An audience with Tan Twan Eng, winner of this year's Man Asian Literary Prize
Former lawyer Tan Twan Eng tells Kate Whitehead how his friends planted the seeds of his award-winning novel
Tan Twan Eng knows all there is to know about Japanese gardens, can tell you all about Boer war postmarks, and he's even something of an expert on tattoos. It all went into his second novel, The Garden of the Evening Mists, which last week won the prestigious Man Asian Literary Prize.
Not that the Malaysian lawyer turned author has much of a green thumb. In fact, he admits to having absolutely no interest in gardening. "One of the reasons it took so long to write the book was because I was very reluctant to write about gardening. I kept trying to think of ways to circumvent it."
But there was no way around it - the garden is central to the novel. It's a character in its own right, he says. And all the time he was trying to avoid writing about it, gardens were seeping into his life. "My friends in Cape Town constantly talk about their gardens or some flower, or they go to the west coast because the flowers are in bloom and you can see fields of them. So listening to them, I suppose I was influenced."
What was a KL city boy doing in Cape Town? It all started in 2004 when he decided to take what he calls a "gap year". But it was anything but a year of lolling around. He was an intellectual property specialist in a prestigious law firm but he was losing interest in the law and wanted an excuse to get away for a little while. His exit ticket was a master's degree at Cape Town University.
During that "gap year", which he stretched to almost two, he completed not only his master's, but his first novel as well - The Gift of Rain. Not the average lazy student lifestyle.
"It could be the Asian way of studying," he says. "My study notes are organised. I draw charts with various headings and then memorise them. I take a mental snapshot of the chart so then in the exam if I can't remember something I think of the structure of the chart and zoom in."
The literary aspirations aren't a surprise. He's nursed an ambition to write since his teenage years when, as an avid reader, he put down a book and thought, "I can do better than that". The book was something he did when he'd finished with his law studies for the day. When he first sat down to write - his only experience, two "very bad" short stories - he had just the two main characters and the opening and final scenes.
"That's all I needed," says the 40-year-old. "Writing your first book you have that freedom, you don't know what rules you're breaking. No one knew I was writing it."
It didn't take long to land a good literary agent - Jane Gregory in London - but it was two years before The Gift of Rain was published. That's not long in the publishing world, but for Tan it seemed an eternity. His life was hanging in the balance - to become a writer or return to law?
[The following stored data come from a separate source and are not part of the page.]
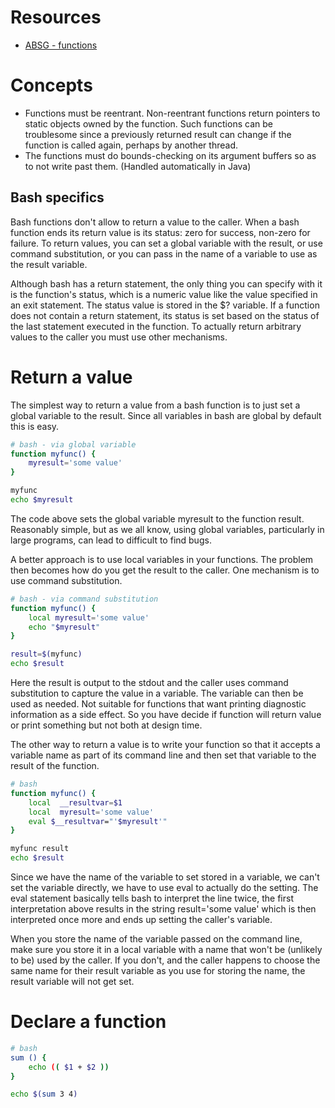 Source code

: # Resources
- [ABSG - functions](http://www.tldp.org/LDP/abs/html/functions.html)

# Concepts
- Functions must be reentrant. Non-reentrant functions return pointers to static objects owned by the
function. Such functions can be troublesome since a previously returned result can change if the function is called again, perhaps by another thread.
- The functions must do bounds-checking on its argument buffers so as to not write past them. (Handled automatically in Java)

## Bash specifics
Bash functions don't allow to return a value to the caller. When a bash function ends its return value is its status: zero for success, non-zero for failure. To return values, you can set a global variable with the result, or use command substitution, or you can pass in the name of a variable to use as the result variable.

Although bash has a return statement, the only thing you can specify with it is the function's status, which is a numeric value like the value specified in an exit statement. The status value is stored in the $? variable. If a function does not contain a return statement, its status is set based on the status of the last statement executed in the function. To actually return arbitrary values to the caller you must use other mechanisms.

# Return a value

The simplest way to return a value from a bash function is to just set a global variable to the result. Since all variables in bash are global by default this is easy.

```bash
# bash - via global variable
function myfunc() {
    myresult='some value'
}

myfunc
echo $myresult
```

The code above sets the global variable myresult to the function result. Reasonably simple, but as we all know, using global variables, particularly in large programs, can lead to difficult to find bugs.

A better approach is to use local variables in your functions. The problem then becomes how do you get the result to the caller. One mechanism is to use command substitution.

```bash
# bash - via command substitution
function myfunc() {
    local myresult='some value'
    echo "$myresult"
}

result=$(myfunc)
echo $result
```

Here the result is output to the stdout and the caller uses command substitution to capture the value in a variable. The variable can then be used as needed. Not suitable for functions that want printing diagnostic information as a side effect. So you have decide if function will return value or print something but not both at design time.

The other way to return a value is to write your function so that it accepts a variable name as part of its command line and then set that variable to the result of the function.

```bash
# bash
function myfunc() {
    local  __resultvar=$1
    local  myresult='some value'
    eval $__resultvar="'$myresult'"
}

myfunc result
echo $result
```

Since we have the name of the variable to set stored in a variable, we can't set the variable directly, we have to use eval to actually do the setting. The eval statement basically tells bash to interpret the line twice, the first interpretation above results in the string result='some value' which is then interpreted once more and ends up setting the caller's variable.

When you store the name of the variable passed on the command line, make sure you store it in a local variable with a name that won't be (unlikely to be) used by the caller. If you don't, and the caller happens to choose the same name for their result variable as you use for storing the name, the result variable will not get set.

# Declare a function
```bash
# bash
sum () {
    echo (( $1 + $2 ))
}

echo $(sum 3 4)
```
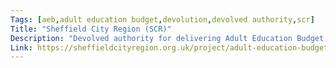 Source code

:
 ```yaml
---
Tags: [aeb,adult education budget,devolution,devolved authority,scr]
Title: "Sheffield City Region (SCR)"
Description: "Devolved authority for delivering Adult Education Budget."
Link: https://sheffieldcityregion.org.uk/project/adult-education-budget/
---
```

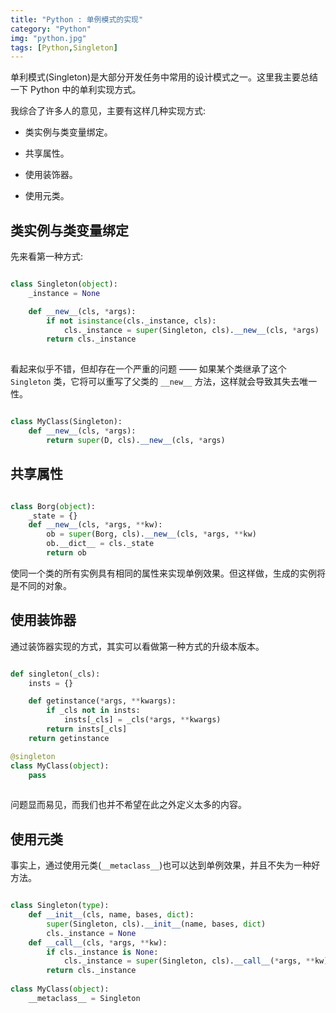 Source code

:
```yaml
---
title: "Python : 单例模式的实现"
category: "Python"
img: "python.jpg"
tags: [Python,Singleton]
---
```

单利模式(Singleton)是大部分开发任务中常用的设计模式之一。这里我主要总结一下 Python 中的单利实现方式。

我综合了许多人的意见，主要有这样几种实现方式:

* 类实例与类变量绑定。

* 共享属性。

* 使用装饰器。

* 使用元类。

## 类实例与类变量绑定

先来看第一种方式:

```python

class Singleton(object):
    _instance = None

    def __new__(cls, *args):
        if not isinstance(cls._instance, cls):
            cls._instance = super(Singleton, cls).__new__(cls, *args)
        return cls._instance
    
```

看起来似乎不错，但却存在一个严重的问题 —— 如果某个类继承了这个 `Singleton` 类，它将可以重写了父类的 `__new__` 方法，这样就会导致其失去唯一性。

```python

class MyClass(Singleton):
    def __new__(cls, *args):
        return super(D, cls).__new__(cls, *args)

```


## 共享属性

```python

class Borg(object):  
    _state = {}  
    def __new__(cls, *args, **kw):  
        ob = super(Borg, cls).__new__(cls, *args, **kw)  
        ob.__dict__ = cls._state  
        return ob

```

使同一个类的所有实例具有相同的属性来实现单例效果。但这样做，生成的实例将是不同的对象。

## 使用装饰器

通过装饰器实现的方式，其实可以看做第一种方式的升级本版本。

```python

def singleton(_cls):
    insts = {}

    def getinstance(*args, **kwargs):
        if _cls not in insts:
            insts[_cls] = _cls(*args, **kwargs)
        return insts[_cls]
    return getinstance

@singleton
class MyClass(object):
    pass
    
```

问题显而易见，而我们也并不希望在此之外定义太多的内容。

## 使用元类

事实上，通过使用元类(`__metaclass__`)也可以达到单例效果，并且不失为一种好方法。

```python

class Singleton(type):  
    def __init__(cls, name, bases, dict):  
        super(Singleton, cls).__init__(name, bases, dict)  
        cls._instance = None  
    def __call__(cls, *args, **kw):  
        if cls._instance is None:  
            cls._instance = super(Singleton, cls).__call__(*args, **kw)  
        return cls._instance  
  
class MyClass(object):  
    __metaclass__ = Singleton 
    
```






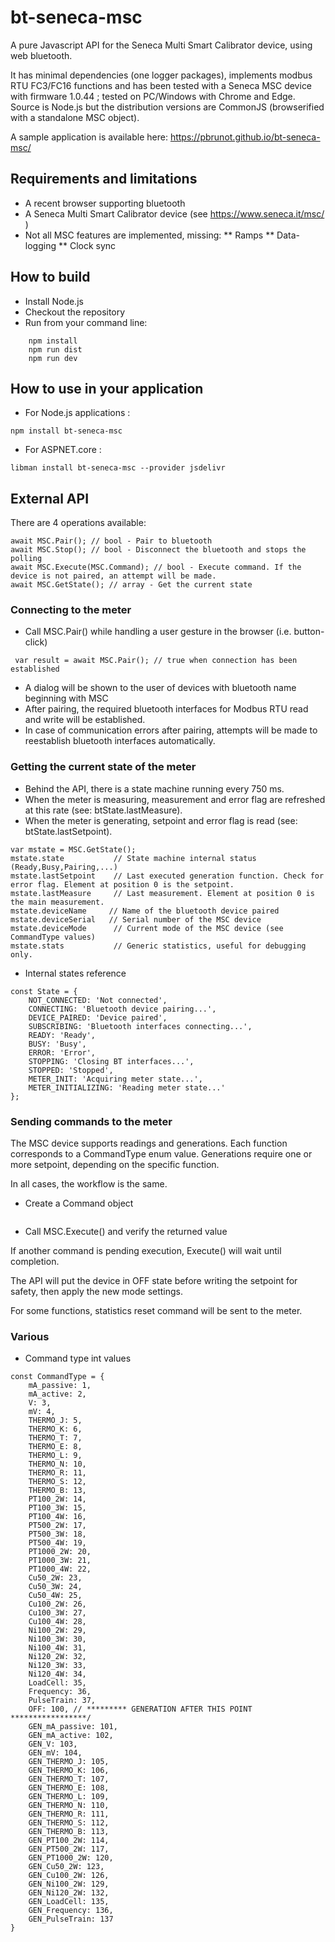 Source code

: # bt-seneca-msc
A pure Javascript API for the Seneca Multi Smart Calibrator device, using web bluetooth.

It has minimal dependencies (one logger packages), implements modbus RTU FC3/FC16 functions and has been tested with a Seneca MSC device with firmware 1.0.44 ; tested on PC/Windows with Chrome and Edge. Source is Node.js but the distribution versions are CommonJS (browserified with a standalone MSC object).

A sample application is available here: https://pbrunot.github.io/bt-seneca-msc/

## Requirements and limitations
* A recent browser supporting bluetooth
* A Seneca Multi Smart Calibrator device (see https://www.seneca.it/msc/ )
* Not all MSC features are implemented, missing:
** Ramps
** Data-logging
** Clock sync
## How to build

* Install Node.js 
* Checkout the repository
* Run from your command line:
```
    npm install
    npm run dist
    npm run dev
```

## How to use in your application

* For Node.js applications :
```
npm install bt-seneca-msc
```
* For ASPNET.core :
```
libman install bt-seneca-msc --provider jsdelivr
```

## External API

There are 4 operations available:
```
await MSC.Pair(); // bool - Pair to bluetooth
await MSC.Stop(); // bool - Disconnect the bluetooth and stops the polling
await MSC.Execute(MSC.Command); // bool - Execute command. If the device is not paired, an attempt will be made.
await MSC.GetState(); // array - Get the current state
```
### Connecting to the meter

* Call MSC.Pair() while handling a user gesture in the browser (i.e. button-click)
```
 var result = await MSC.Pair(); // true when connection has been established
```
* A dialog will be shown to the user of devices with bluetooth name beginning with MSC
* After pairing, the required bluetooth interfaces for Modbus RTU read and write will be established.
* In case of communication errors after pairing, attempts will be made to reestablish bluetooth interfaces automatically.

### Getting the current state of the meter

* Behind the API, there is a state machine running every 750 ms. 
* When the meter is measuring, measurement and error flag are refreshed at this rate (see: btState.lastMeasure). 
* When the meter is generating, setpoint and error flag is read (see: btState.lastSetpoint).

```
var mstate = MSC.GetState();
mstate.state           // State machine internal status (Ready,Busy,Pairing,...)
mstate.lastSetpoint    // Last executed generation function. Check for error flag. Element at position 0 is the setpoint.
mstate.lastMeasure     // Last measurement. Element at position 0 is the main measurement.
mstate.deviceName     // Name of the bluetooth device paired
mstate.deviceSerial   // Serial number of the MSC device
mstate.deviceMode      // Current mode of the MSC device (see CommandType values)
mstate.stats           // Generic statistics, useful for debugging only.
```
* Internal states reference

```
const State = {
    NOT_CONNECTED: 'Not connected',
    CONNECTING: 'Bluetooth device pairing...',
    DEVICE_PAIRED: 'Device paired',
    SUBSCRIBING: 'Bluetooth interfaces connecting...',
    READY: 'Ready',
    BUSY: 'Busy',
    ERROR: 'Error',
    STOPPING: 'Closing BT interfaces...',
    STOPPED: 'Stopped',
    METER_INIT: 'Acquiring meter state...',
    METER_INITIALIZING: 'Reading meter state...'
};
```

### Sending commands to the meter

The MSC device supports readings and generations. Each function corresponds to a CommandType enum value.
Generations require one or more setpoint, depending on the specific function. 

In all cases, the workflow is the same. 

* Create a Command object
```
```
* Call MSC.Execute() and verify the returned value

If another command is pending execution, Execute() will wait until completion.

The API will put the device in OFF state before writing the setpoint for safety, then apply the new mode settings.

For some functions, statistics reset command will be sent to the meter.

### Various

* Command type int values

```
const CommandType = {
    mA_passive: 1,
    mA_active: 2,
    V: 3,
    mV: 4,
    THERMO_J: 5, 
    THERMO_K: 6,
    THERMO_T: 7,
    THERMO_E: 8,
    THERMO_L: 9,
    THERMO_N: 10,
    THERMO_R: 11,
    THERMO_S: 12,
    THERMO_B: 13,
    PT100_2W: 14, 
    PT100_3W: 15,
    PT100_4W: 16,
    PT500_2W: 17,
    PT500_3W: 18,
    PT500_4W: 19,
    PT1000_2W: 20,
    PT1000_3W: 21,
    PT1000_4W: 22,
    Cu50_2W: 23,
    Cu50_3W: 24,
    Cu50_4W: 25,
    Cu100_2W: 26,
    Cu100_3W: 27,
    Cu100_4W: 28,
    Ni100_2W: 29,
    Ni100_3W: 30,
    Ni100_4W: 31,
    Ni120_2W: 32,
    Ni120_3W: 33,
    Ni120_4W: 34,
    LoadCell: 35,   
    Frequency: 36,  
    PulseTrain: 37, 
    OFF: 100, // ********* GENERATION AFTER THIS POINT *****************/
    GEN_mA_passive: 101,
    GEN_mA_active: 102,
    GEN_V: 103,
    GEN_mV: 104,
    GEN_THERMO_J: 105,
    GEN_THERMO_K: 106,
    GEN_THERMO_T: 107,
    GEN_THERMO_E: 108,
    GEN_THERMO_L: 109,
    GEN_THERMO_N: 110,
    GEN_THERMO_R: 111,
    GEN_THERMO_S: 112,
    GEN_THERMO_B: 113,
    GEN_PT100_2W: 114,
    GEN_PT500_2W: 117,
    GEN_PT1000_2W: 120,
    GEN_Cu50_2W: 123,
    GEN_Cu100_2W: 126,
    GEN_Ni100_2W: 129,
    GEN_Ni120_2W: 132,
    GEN_LoadCell: 135,
    GEN_Frequency: 136,
    GEN_PulseTrain: 137
}
```
    
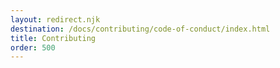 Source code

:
 ```yaml
---
layout: redirect.njk
destination: /docs/contributing/code-of-conduct/index.html
title: Contributing
order: 500
---
```

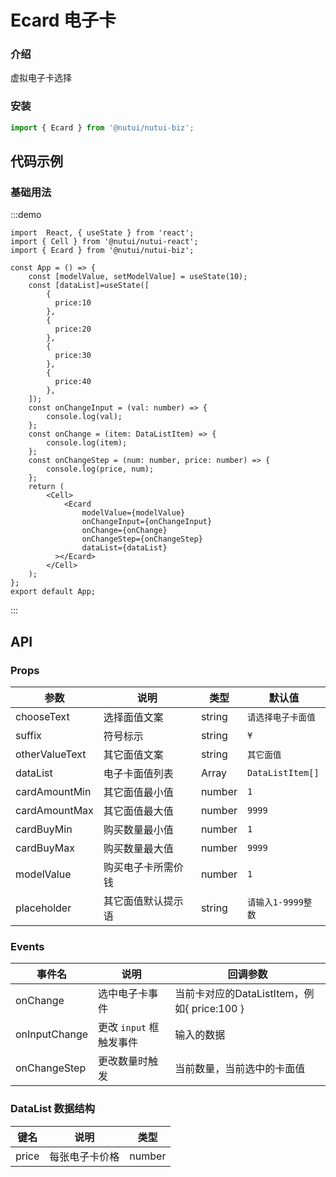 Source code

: # Ecard 电子卡

### 介绍

虚拟电子卡选择

### 安装

``` javascript
import { Ecard } from '@nutui/nutui-biz';
```

## 代码示例

### 基础用法

:::demo

```tsx
import  React, { useState } from 'react';
import { Cell } from '@nutui/nutui-react';
import { Ecard } from '@nutui/nutui-biz';

const App = () => {
    const [modelValue, setModelValue] = useState(10);
    const [dataList]=useState([
        {
          price:10
        },
        {
          price:20
        },
        {
          price:30
        },
        {
          price:40
        },
    ]);
    const onChangeInput = (val: number) => {
        console.log(val);
    };
    const onChange = (item: DataListItem) => {
        console.log(item);
    };
    const onChangeStep = (num: number, price: number) => {
        console.log(price, num);
    };
    return (
        <Cell>
            <Ecard
                modelValue={modelValue}
                onChangeInput={onChangeInput}
                onChange={onChange}
                onChangeStep={onChangeStep}
                dataList={dataList}
          ></Ecard>
        </Cell>
    );
};
export default App;
```

:::

## API

### Props

| 参数          | 说明                             | 类型   | 默认值           |
|---------------|----------------------------------|--------|------------------|
| chooseText    | 选择面值文案   | string |   `请选择电子卡面值`   |
| suffix        | 符号标示       | string | `¥`            |
| otherValueText| 其它面值文案   | string |    `其它面值`   |
| dataList      | 电子卡面值列表  | Array |  `DataListItem[]`  |
| cardAmountMin | 其它面值最小值  | number | `1` |
| cardAmountMax | 其它面值最大值  | number | `9999`            |
| cardBuyMin    | 购买数量最小值  | number | `1`            |
| cardBuyMax    | 购买数量最大值  | number | `9999`            |
| modelValue         | 购买电子卡所需价钱 | number | `1`            |
| placeholder   | 其它面值默认提示语 | string | `请输入1-9999整数`|

### Events

| 事件名 | 说明           | 回调参数     |
|--------|----------------|--------------|
| onChange  | 选中电子卡事件 | 当前卡对应的DataListItem，例如{ price:100 } |
| onInputChange  | 更改 `input` 框触发事件 |输入的数据 |
| onChangeStep  | 更改数量时触发 | 当前数量，当前选中的卡面值 |

### DataList 数据结构

| 键名 | 说明           | 类型     |
|--------|----------------|--------------|
| price  | 每张电子卡价格 | number  |
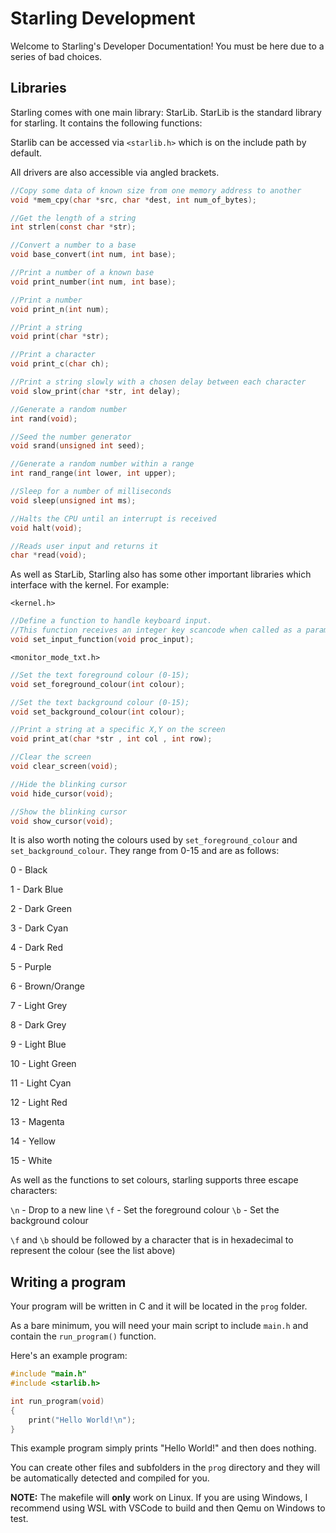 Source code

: # Starling Development

Welcome to Starling's Developer Documentation! You must be here due to a series of bad choices. 

## Libraries

Starling comes with one main library: StarLib. StarLib is the standard library for starling. It contains the following functions:

Starlib can be accessed via `<starlib.h>` which is on the include path by default.

All drivers are also accessible via angled brackets.

```C
//Copy some data of known size from one memory address to another
void *mem_cpy(char *src, char *dest, int num_of_bytes);

//Get the length of a string
int strlen(const char *str);

//Convert a number to a base
void base_convert(int num, int base);

//Print a number of a known base
void print_number(int num, int base);

//Print a number
void print_n(int num);

//Print a string
void print(char *str);

//Print a character
void print_c(char ch);

//Print a string slowly with a chosen delay between each character
void slow_print(char *str, int delay);

//Generate a random number
int rand(void);

//Seed the number generator
void srand(unsigned int seed);

//Generate a random number within a range
int rand_range(int lower, int upper);

//Sleep for a number of milliseconds
void sleep(unsigned int ms);

//Halts the CPU until an interrupt is received
void halt(void);

//Reads user input and returns it
char *read(void);
```

As well as StarLib, Starling also has some other important libraries which interface with the kernel. For example:

`<kernel.h>`

```C
//Define a function to handle keyboard input.
//This function receives an integer key scancode when called as a parameter.
void set_input_function(void proc_input);
```

`<monitor_mode_txt.h>`

```C
//Set the text foreground colour (0-15);
void set_foreground_colour(int colour);

//Set the text background colour (0-15);
void set_background_colour(int colour);

//Print a string at a specific X,Y on the screen
void print_at(char *str , int col , int row);

//Clear the screen
void clear_screen(void);

//Hide the blinking cursor
void hide_cursor(void);

//Show the blinking cursor
void show_cursor(void);
```

It is also worth noting the colours used by `set_foreground_colour` and `set_background_colour`. They range from 0-15 and are as follows:

0 - Black

1 - Dark Blue

2 - Dark Green

3 - Dark Cyan

4  - Dark Red

5 - Purple

6 - Brown/Orange

7 - Light Grey

8 - Dark Grey

9 - Light Blue

10 - Light Green

11 - Light Cyan

12 - Light Red

13 - Magenta

14 - Yellow

15 - White

As well as the functions to set colours, starling supports three escape characters:

`\n` - Drop to a new line
`\f` - Set the foreground colour
`\b` - Set the background colour

`\f` and `\b` should be followed by a character that is in hexadecimal to represent the colour (see the list above)

## Writing a program

Your program will be written in C and it will be located in the `prog` folder.

As a bare minimum, you will need your main script to include `main.h` and contain the `run_program()` function.

Here's an example program:

```C
#include "main.h"
#include <starlib.h>

int run_program(void)
{
	print("Hello World!\n");
}
```
This example program simply prints "Hello World!" and then does nothing. 

You can create other files and subfolders in the `prog` directory and they will be automatically detected and compiled for you.

**NOTE:** The makefile will **only** work on Linux. If you are using Windows, I recommend using WSL with VSCode to build and then Qemu on Windows to test. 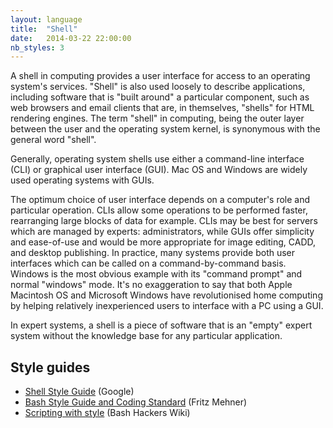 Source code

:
 ```yaml
---
layout: language
title:  "Shell"
date:   2014-03-22 22:00:00
nb_styles: 3
---
```


A shell in computing provides a user interface for access to an operating system's services. "Shell" is also used loosely to describe applications, including software that is "built around" a particular component, such as web browsers and email clients that are, in themselves, "shells" for HTML rendering engines. The term "shell" in computing, being the outer layer between the user and the operating system kernel, is synonymous with the general word "shell".

Generally, operating system shells use either a command-line interface (CLI) or graphical user interface (GUI). Mac OS and Windows are widely used operating systems with GUIs.

The optimum choice of user interface depends on a computer's role and particular operation. CLIs allow some operations to be performed faster, rearranging large blocks of data for example. CLIs may be best for servers which are managed by experts: administrators, while GUIs offer simplicity and ease-of-use and would be more appropriate for image editing, CADD, and desktop publishing. In practice, many systems provide both user interfaces which can be called on a command-by-command basis. Windows is the most obvious example with its "command prompt" and normal "windows" mode. It's no exaggeration to say that both Apple Macintosh OS and Microsoft Windows have revolutionised home computing by helping relatively inexperienced users to interface with a PC using a GUI.

In expert systems, a shell is a piece of software that is an "empty" expert system without the knowledge base for any particular application.

## Style guides

- [Shell Style Guide](https://google-styleguide.googlecode.com/svn/trunk/shell.xml) (Google)
- [Bash Style Guide and Coding Standard](http://lug.fh-swf.de/vim/vim-bash/StyleGuideShell.en.pdf) (Fritz Mehner)
- [Scripting with style](http://wiki.bash-hackers.org/scripting/style) (Bash Hackers Wiki) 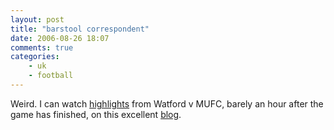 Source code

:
 ```yaml
---
layout: post
title: "barstool correspondent"
date: 2006-08-26 18:07
comments: true
categories:
    - uk
    - football
---
```

Weird. I can watch <a href="http://soccerlens.com/watford-1-2-manchester-united-shaky-very-shaky/2138546.html">highlights</a> from Watford v MUFC, barely an hour after the game has finished, on this excellent <a href="http://soccerlens.com/">blog</a>.
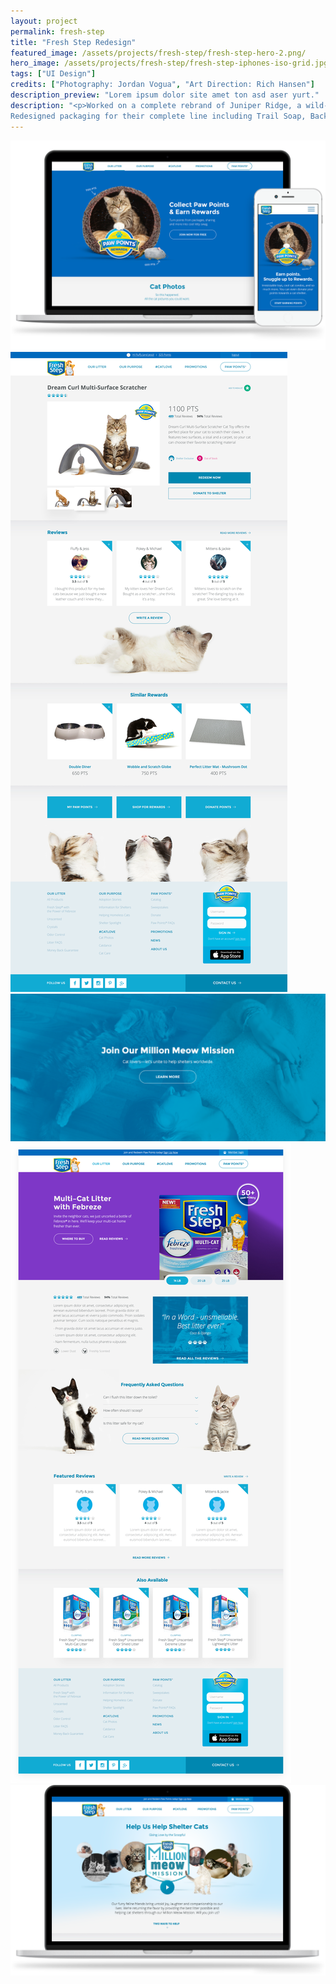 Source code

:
 ```yaml
---
layout: project
permalink: fresh-step
title: "Fresh Step Redesign"
featured_image: /assets/projects/fresh-step/fresh-step-hero-2.png/
hero_image: /assets/projects/fresh-step/fresh-step-iphones-iso-grid.jpg
tags: ["UI Design"]
credits: ["Photography: Jordan Vogua", "Art Direction: Rich Hansen"]
description_preview: "Lorem ipsum dolor site amet ton asd aser yurt."
description: "<p>Worked on a complete rebrand of Juniper Ridge, a wild-harvested fragrance company, to visually unify their brand.
Redesigned packaging for their complete line including Trail Soap, Backpacker's Cologne, Cabin Spray, Campfire Incense and Smudge's.</p>"
---
```


<div class="grid grid--justify-center ">
  <div class="grid__col-12">
    <img src="/assets/projects/fresh-step/fresh-step-rewards-laptop-iphone.png" />
  </div>

  <div class="grid__col-10">
    <img src="/assets/projects/fresh-step/fresh-step-reward-detail.png" />
  </div>
</div>

  <!-- <div class="grid__col-12"> -->
<img src="/assets/projects/fresh-step/fresh-step-mmm-banner.png" />
  <!-- </div> -->

<div class="grid grid--justify-center">
  <div class="grid__col-10">
    <img src="/assets/projects/fresh-step/fresh-step-product-detail.png" />
  </div>

  <div class="grid__col-12">
    <img src="/assets/projects/fresh-step/fresh-step-mmm.png" />
  </div>
</div>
"I went back to Kuala Lumpur. Same office, same desk and the cases that were there when I left were still pending. I wanted to cry the first day. It was terrible. It was as though time had not moved," he says.
But time did roll on and when Gregory sent him the galley proofs of The Gift it was all he could do not to run around the office in delight.
"Once I saw the book in Kinokuniya I said 'that's it, I'm going to quit'," he says and chuckles: "Foolish again."
He had a vague idea for the next book, but once The Gift was longlisted for the Man Booker Prize in 2007 the invitations to literary festivals began rolling in. As a new author, he felt he had to accept although the self-promotion didn't come easy.
"It was hard, I'm actually quite private. I can be quite shy if I don't know anyone. But I realise this is a job, these are the realities of modern publishing," he says.
His life became nomadic, travelling to literary events and dividing the rest of his time between Kuala Lumpur and Cape Town. He regretted not taking his agent's advice and getting down to the second book immediately after the first. Some friends told him he'd wasted a year promoting his first book instead of writing the next, but Tan isn't one to waste time. So all the while that he wasn't writing his second book, he was observing, making mental notes and doing research. And those comments from his friends about gardens were worming their way into his head.
He stopped travelling and settled into a nine-to-five writing routine. "I find I can think better that way. The quality is detectable as well, if you are grabbing a piece here and there the writing becomes disjointed."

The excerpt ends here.